→ WHAT YOU NEED TO DO: Show every line in the records below that contains the word "This".

----------

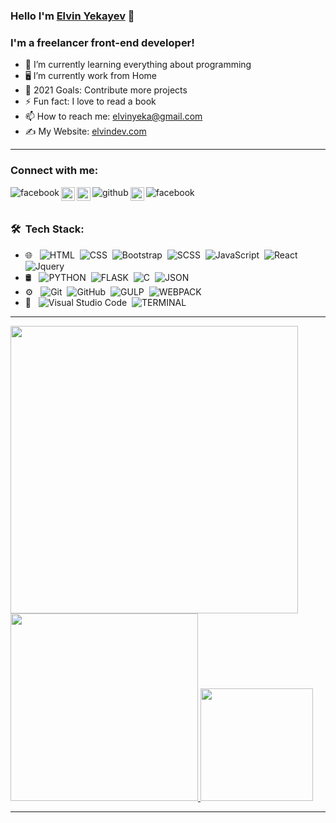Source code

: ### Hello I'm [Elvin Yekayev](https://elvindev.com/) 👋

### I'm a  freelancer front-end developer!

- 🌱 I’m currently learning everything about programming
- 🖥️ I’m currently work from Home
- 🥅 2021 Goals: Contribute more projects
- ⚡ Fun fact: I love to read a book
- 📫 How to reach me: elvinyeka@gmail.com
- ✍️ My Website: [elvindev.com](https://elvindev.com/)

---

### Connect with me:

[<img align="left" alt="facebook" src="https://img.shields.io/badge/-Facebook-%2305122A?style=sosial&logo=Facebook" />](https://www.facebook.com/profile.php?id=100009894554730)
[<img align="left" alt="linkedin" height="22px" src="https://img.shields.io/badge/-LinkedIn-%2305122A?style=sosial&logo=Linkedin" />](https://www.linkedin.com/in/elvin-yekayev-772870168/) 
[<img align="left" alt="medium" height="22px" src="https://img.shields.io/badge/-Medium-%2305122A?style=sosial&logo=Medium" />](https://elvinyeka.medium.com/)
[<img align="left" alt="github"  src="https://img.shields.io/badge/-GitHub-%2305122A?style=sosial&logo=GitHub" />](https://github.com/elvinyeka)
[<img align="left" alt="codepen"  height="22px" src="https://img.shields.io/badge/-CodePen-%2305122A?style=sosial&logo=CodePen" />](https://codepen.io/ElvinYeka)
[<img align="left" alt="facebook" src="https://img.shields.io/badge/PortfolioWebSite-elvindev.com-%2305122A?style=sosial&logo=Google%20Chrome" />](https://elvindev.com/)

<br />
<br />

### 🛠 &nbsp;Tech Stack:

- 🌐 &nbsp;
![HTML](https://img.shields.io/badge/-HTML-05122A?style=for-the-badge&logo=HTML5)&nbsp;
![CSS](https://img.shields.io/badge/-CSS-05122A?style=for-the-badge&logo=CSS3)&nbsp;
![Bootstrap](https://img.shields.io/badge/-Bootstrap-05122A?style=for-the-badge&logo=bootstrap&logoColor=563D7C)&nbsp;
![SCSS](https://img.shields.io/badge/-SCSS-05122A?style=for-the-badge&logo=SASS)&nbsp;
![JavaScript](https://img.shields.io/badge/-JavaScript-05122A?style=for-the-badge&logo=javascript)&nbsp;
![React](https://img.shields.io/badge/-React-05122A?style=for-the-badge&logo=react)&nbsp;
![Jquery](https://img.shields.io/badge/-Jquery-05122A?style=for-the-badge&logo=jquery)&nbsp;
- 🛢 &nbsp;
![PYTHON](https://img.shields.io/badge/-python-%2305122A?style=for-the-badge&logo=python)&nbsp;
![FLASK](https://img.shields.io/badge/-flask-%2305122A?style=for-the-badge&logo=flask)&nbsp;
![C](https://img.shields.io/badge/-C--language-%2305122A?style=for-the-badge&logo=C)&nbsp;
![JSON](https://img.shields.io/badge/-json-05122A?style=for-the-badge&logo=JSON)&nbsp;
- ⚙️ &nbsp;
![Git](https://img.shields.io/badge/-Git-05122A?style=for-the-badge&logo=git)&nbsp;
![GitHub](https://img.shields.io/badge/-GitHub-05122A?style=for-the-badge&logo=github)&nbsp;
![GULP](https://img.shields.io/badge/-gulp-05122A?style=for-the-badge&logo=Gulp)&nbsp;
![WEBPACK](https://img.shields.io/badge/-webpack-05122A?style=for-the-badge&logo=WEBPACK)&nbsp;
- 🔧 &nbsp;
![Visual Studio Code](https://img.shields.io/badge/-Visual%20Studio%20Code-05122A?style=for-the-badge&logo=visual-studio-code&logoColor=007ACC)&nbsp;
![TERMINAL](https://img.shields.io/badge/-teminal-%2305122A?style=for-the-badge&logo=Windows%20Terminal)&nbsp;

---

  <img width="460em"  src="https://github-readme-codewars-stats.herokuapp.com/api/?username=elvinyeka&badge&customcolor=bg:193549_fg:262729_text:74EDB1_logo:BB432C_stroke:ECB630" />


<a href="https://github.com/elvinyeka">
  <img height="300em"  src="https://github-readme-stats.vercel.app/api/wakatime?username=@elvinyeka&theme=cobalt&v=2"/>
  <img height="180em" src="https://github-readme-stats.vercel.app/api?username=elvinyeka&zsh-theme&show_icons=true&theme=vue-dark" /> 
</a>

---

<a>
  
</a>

----------

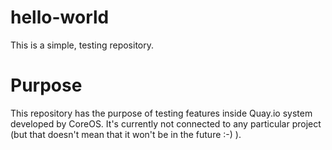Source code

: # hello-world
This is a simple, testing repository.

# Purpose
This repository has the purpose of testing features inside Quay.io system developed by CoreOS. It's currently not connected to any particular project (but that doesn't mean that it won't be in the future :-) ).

----------

→ EXERCISE RESPONSE:
This is a simple, testing repository.
This repository has the purpose of testing features inside Quay.io system developed by CoreOS. It's currently not connected to any particular project (but that doesn't mean that it won't be in the future :-) ).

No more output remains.